Russia’s New GNSS Mandate To Require Glonass Receivers

Russia plans to announce this month that its civil aviation fleet will be required to carry Glonass, that nation’s GNSS, or combined Glonass/GPS units, but not GPS on its own. The mandate will be unveiled at this month’s triennial ICAO Air Navigation Conference, and it has significant cost implications for western-built corporate aircraft on the Russian register, all or most of which likely carry just GPS. Foreign-registered aircraft flying in Russian airspace would be exempt from the rule.

The prohibitive cost stems from the different technology in Glonass and GPS receivers. Glonass uses the so-called frequency division signal technology, while GPS uses code division methods and the two simply don’t understand each other. Inserting some sort of translator device sounds like a simple solution and is, loosely speaking, used in some special types of land survey satnav receivers. But aviation calls for demanding certification, and therein lies the rub, since no such equipment is available on the aviation market, and no western avionics manufacturer has shown interest in developing combined units for that niche market. In addition, such a unit would require modifications to the flight management and other onboard systems, including the need for two separate antennas.

A senior GNSS engineer at a major avionics company who wished to remain anonymous told AIN that the certification of combined Glonass/GPS units and their subsequent retrofit in, say, a GIV–several of which are on the Russian register–“would cost millions and take years” to accomplish. In turn, this raises the question of whether Russian corporate operators of western jets would swallow those costs, or transfer their aircraft to another country’s registry (if that were permitted) or buy a Glonass-only Russian aircraft. (Retrofitting a Glonass-only unit wouldn’t save much money, and could significantly reduce the aircraft’s resale value elsewhere.)

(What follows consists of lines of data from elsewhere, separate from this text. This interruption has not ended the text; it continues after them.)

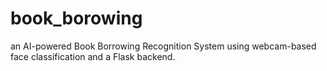 # book_borowing
an AI-powered Book Borrowing Recognition System using webcam-based face classification and a Flask backend.
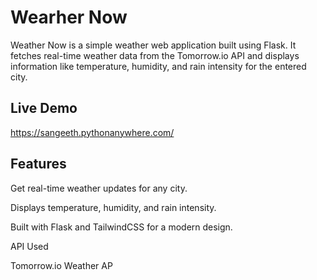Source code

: <h1>Wearher Now</h1>
Weather Now is a simple weather web application built using Flask. It fetches real-time weather data from the Tomorrow.io API and displays information like temperature, humidity, and rain intensity for the entered city.

## Live Demo
https://sangeeth.pythonanywhere.com/

<h2>Features</h2>

Get real-time weather updates for any city.

Displays temperature, humidity, and rain intensity.

Built with Flask and TailwindCSS for a modern design.

API Used

Tomorrow.io Weather AP

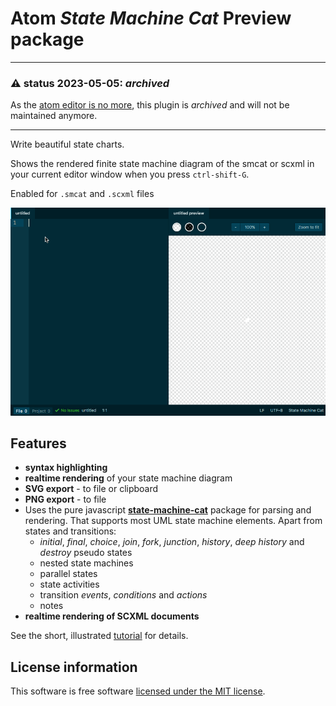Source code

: # Atom _State Machine Cat_ Preview package


<hr/>

### :warning: status 2023-05-05: _archived_
As the [atom editor is no more](https://github.blog/2022-06-08-sunsetting-atom/), this plugin is _archived_ and will not be maintained anymore.

<hr/>

Write beautiful state charts.

Shows the rendered finite state machine diagram of the smcat or scxml in your current editor window when you press `ctrl-shift-G`.

Enabled for `.smcat`  and `.scxml` files

![animated gif demoing live preview of a simple state chart](https://raw.githubusercontent.com/sverweij/atom-state-machine-cat-preview/master/assets/atom-state-machine-cat-preview.gif)

## Features
- **syntax highlighting**
- **realtime rendering** of your state machine diagram
- **SVG export** - to file or clipboard
- **PNG export** - to file
- Uses the pure javascript **[state-machine-cat](https://github.com/sverweij/state-machine-cat)** package for parsing and rendering. That supports most UML state machine elements. Apart from states and transitions:
  - _initial_, _final_, _choice_, _join_, _fork_, _junction_, _history_, _deep history_ and _destroy_ pseudo states
  - nested state machines
  - parallel states
  - state activities
  - transition _events_, _conditions_ and _actions_
  - notes
- **realtime rendering of SCXML documents**

See the short, illustrated
[tutorial](https://github.com/sverweij/state-machine-cat/blob/develop/README.md#short-tutorial)
for details.

## License information
This software is free software [licensed under the MIT license](LICENSE).
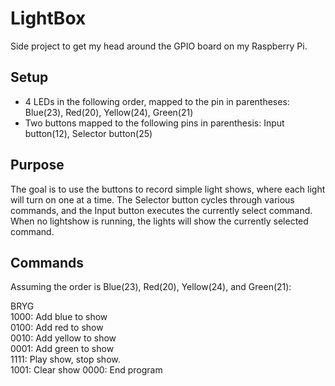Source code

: # LightBox
Side project to get my head around the GPIO board on my Raspberry Pi.

## Setup
* 4 LEDs in the following order, mapped to the pin in parentheses: Blue(23), Red(20), Yellow(24), Green(21)
* Two buttons mapped to the following pins in parenthesis: Input button(12), Selector button(25)

## Purpose
The goal is to use the buttons to record simple light shows, where each light will turn on one at a time. The Selector button cycles through various commands, and the Input button executes the currently select command. When no lightshow is running, the lights will show the currently selected command.

## Commands
Assuming the order is Blue(23), Red(20), Yellow(24), and Green(21):

BRYG  
1000: Add blue to show  
0100: Add red to show  
0010: Add yellow to show  
0001: Add green to show  
1111: Play show, stop show.  
1001: Clear show
0000: End program
 
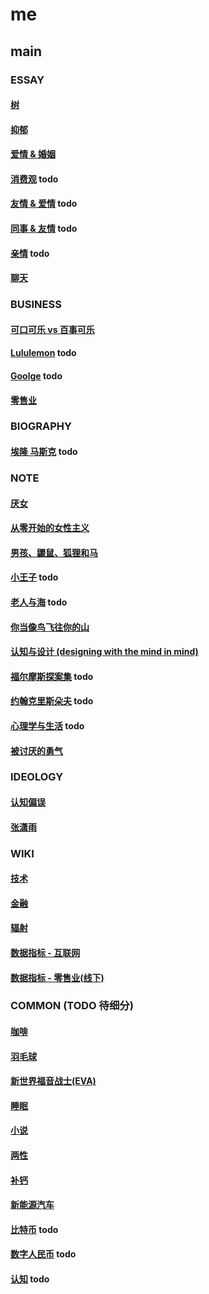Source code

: # me

## main

### ESSAY

#### [树](main/the-tree.md)

#### [抑郁](main/depression.md)

#### [爱情 & 婚姻](main/love-and-marriage.md)

#### [消费观](main/consumption-concept.md) todo

#### [友情 & 爱情](main/friendship-and-love.md) todo

#### [同事 & 友情](main/colleague-and-friendship.md) todo

#### [亲情](main/parentage.md) todo

#### [聊天](main/chat.md)

### BUSINESS

#### [可口可乐 vs 百事可乐](main/coke.md)

#### [Lululemon](main/lululemon.md) todo

#### [Goolge](main/_.md) todo

#### [零售业](main/retail.md)

### BIOGRAPHY

#### [埃隆 马斯克](main/elon-musk.md) todo

### NOTE

#### [厌女](main/misogyny.md)

#### [从零开始的女性主义](main/feminism-from-scratch.md)

#### [男孩、鼹鼠、狐狸和马](main/the-boy-the-mole-the-fox-the-horse.md)

#### [小王子](_.md) todo

#### [老人与海](_.md) todo

#### [你当像鸟飞往你的山](main/educated.md)

#### [认知与设计 (designing with the mind in mind)](main/designing-with-the-mind-in-mind.md)

#### [福尔摩斯探案集](_) todo

#### [约翰克里斯朵夫](_) todo

#### [心理学与生活](main/psychology-and-life.md) todo

#### [被讨厌的勇气](main/courage-to-be-disliked.md)

### IDEOLOGY

#### [认知偏误](main/cognitive-bias.md)

#### [张潇雨](main/zhangxiaoyu.md)

### WIKI

#### [技术](https://github.com/sung1011/note)

#### [金融](main/finance.md)

#### [辐射](main/radiation.md)

#### [数据指标 - 互联网](main/data-indicator-internet.md)

#### [数据指标 - 零售业(线下)](main/data-indicator-retail-offline.md)

### COMMON (TODO 待细分)

#### [咖啡](main/coffee.md)

#### [羽毛球](main/badminton.md)

#### [新世界福音战士(EVA)](main/eva.md)

#### [睡眠](main/sleep.md)

#### [小说](main/novel.md)

#### [两性](main/sex.md)

#### [补钙](main/calcium.md)

#### [新能源汽车](main/new-energy-vehicle.md)

#### [比特币](_.md) todo

#### [数字人民币](main/e-cny.md) todo

#### [认知](main/perceive.md) todo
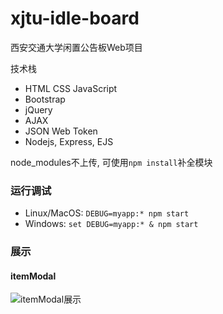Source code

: # xjtu-idle-board
西安交通大学闲置公告板Web项目

技术栈

- HTML CSS JavaScript
- Bootstrap
- jQuery
- AJAX
- JSON Web Token
- Nodejs, Express, EJS

node_modules不上传, 可使用`npm install`补全模块

### 运行调试

- Linux/MacOS: `DEBUG=myapp:* npm start`
- Windows: `set DEBUG=myapp:* & npm start`


### 展示

#### itemModal

![itemModal展示](https://s1.ax1x.com/2020/09/16/w2mwSP.png)
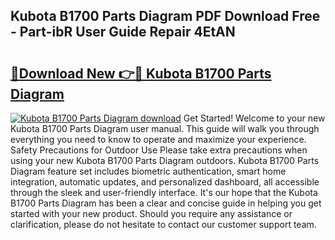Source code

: ## Kubota B1700 Parts Diagram PDF Download Free - Part-ibR User Guide Repair 4EtAN

# <h2><a href="http://dfqd3v6.blite.top/?on=Kubota+B1700+Parts+Diagram">🔗Download New 👉🔴 Kubota B1700 Parts Diagram</a></h2>

[![Kubota B1700 Parts Diagram download](https://i.imgur.com/lujVjoI.png)](http://dfqd3v6.blite.top/?on=Kubota+B1700+Parts+Diagram)
Get Started! Welcome to your new Kubota B1700 Parts Diagram user manual. This guide will walk you through everything you need to know to operate and maximize your experience. Safety Precautions for Outdoor Use Please take extra precautions when using your new Kubota B1700 Parts Diagram outdoors. Kubota B1700 Parts Diagram feature set includes biometric authentication, smart home integration, automatic updates, and personalized dashboard, all accessible through the sleek and user-friendly interface. It's our hope that the Kubota B1700 Parts Diagram has been a clear and concise guide in helping you get started with your new product. Should you require any assistance or clarification, please do not hesitate to contact our customer support team.
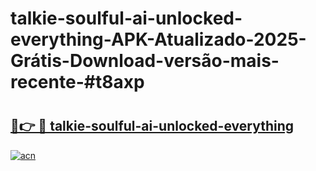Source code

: # talkie-soulful-ai-unlocked-everything-APK-Atualizado-2025-Grátis-Download-versão-mais-recente-#t8axp

# <h2><a href="https://ainizakaria.my?title=talkie-soulful-ai-unlocked-everything&ref=24M">🔗👉 🔴 talkie-soulful-ai-unlocked-everything</a></h2>

[![acn](https://github.com/user-attachments/assets/0f9c940e-d8b0-45ae-aac7-cd30a18b3e1c)](https://ainizakaria.my?title=talkie-soulful-ai-unlocked-everything&ref=24M)

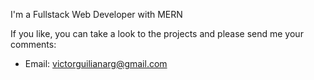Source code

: 

I'm a Fullstack Web Developer with MERN 

If you like, you can take a look to the projects and please send me your comments:
- Email: victorguilianarg@gmail.com
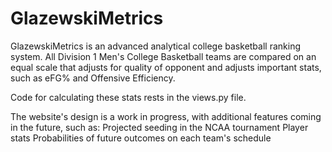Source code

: # GlazewskiMetrics

GlazewskiMetrics is an advanced analytical college basketball ranking system. All Division 1 Men's College Basketball teams are compared on an equal scale that adjusts for quality of opponent and adjusts important stats, such as eFG% and Offensive Efficiency.

Code for calculating these stats rests in the views.py file.

The website's design is a work in progress, with additional features coming in the future, such as:
  Projected seeding in the NCAA tournament
  Player stats
  Probabilities of future outcomes on each team's schedule
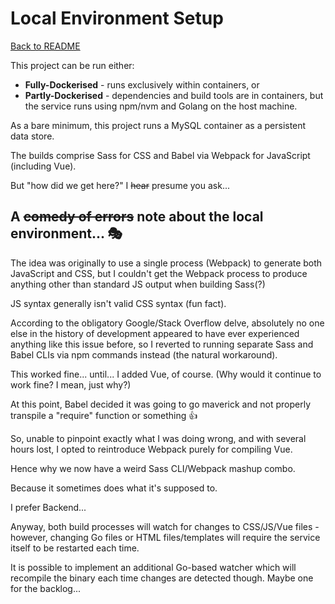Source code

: # Local Environment Setup

[Back to README](../README.md)

This project can be run either:
* **Fully-Dockerised** - runs exclusively within containers, or
* **Partly-Dockerised** - dependencies and build tools are in containers, but the service runs using npm/nvm and Golang
on the host machine.

As a bare minimum, this project runs a MySQL container as a persistent data store.

The builds comprise Sass for CSS and Babel via Webpack for JavaScript (including Vue).

But "how did we get here?" I ~~hear~~ presume you ask...

## A ~~comedy of errors~~ note about the local environment... 🎭

The idea was originally to use a single process (Webpack) to generate both JavaScript and CSS, but
I couldn't get the Webpack process to produce anything other than standard JS output when building Sass(?)

JS syntax generally isn't valid CSS syntax (fun fact).

According to the obligatory Google/Stack Overflow delve, absolutely no one else in the history of development appeared
to have ever experienced anything like this issue before, so I reverted to running separate Sass and Babel CLIs via npm
commands instead (the natural workaround).

This worked fine... until... I added Vue, of course. (Why would it continue to work fine? I mean, just why?)

At this point, Babel decided it was going to go maverick and not properly transpile a "require" function or something 👍

So, unable to pinpoint exactly what I was doing wrong, and with several hours lost, I opted to reintroduce Webpack
purely for compiling Vue.

Hence why we now have a weird Sass CLI/Webpack mashup combo.

Because it sometimes does what it's supposed to.

I prefer Backend...

Anyway, both build processes will watch for changes to CSS/JS/Vue files - however, changing Go files or HTML
files/templates will require the service itself to be restarted each time.

It is possible to implement an additional Go-based watcher which will recompile the binary each time changes are detected
though. Maybe one for the backlog...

It seems unlikely that Russia will modify its upcoming mandate proposal, since it has made massive investments in Glonass–which, like GPS, is a global system–to compete in the world GNSS market, of which aviation is a minuscule part, compared to vehicles. Millions of people worldwide own Chevrolets, Fiats, Toyotas and other brands and can make just about any changes they wish, but for an aircraft owner, certification of new avionics units and their retrofit substitution for earlier or different units is a morass of cost and downtime. And with a Russian precedent, China could eventually consider the same approach with its global Compass GNSS.